◆ Your task ◆
The goal is an unaltered copy of the records below, minus any images.

◆ Stored data ◆
====

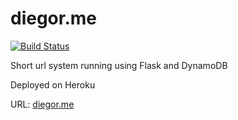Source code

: # diegor.me

[![Build Status](https://travis-ci.org/diegorocha/diegor.me.svg?branch=master)](https://travis-ci.org/diegorocha/diegor.me)

Short url system running using Flask and DynamoDB

Deployed on Heroku

URL: [diegor.me](http://diegor.me)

====

◆ Task response ◆
Source code

: # diegor.me

[![Build Status](https://travis-ci.org/diegorocha/diegor.me.svg?branch=master)](https://travis-ci.org/diegorocha/diegor.me)

Short url system running using Flask and DynamoDB

Deployed on Heroku

URL: [diegor.me](http://diegor.me)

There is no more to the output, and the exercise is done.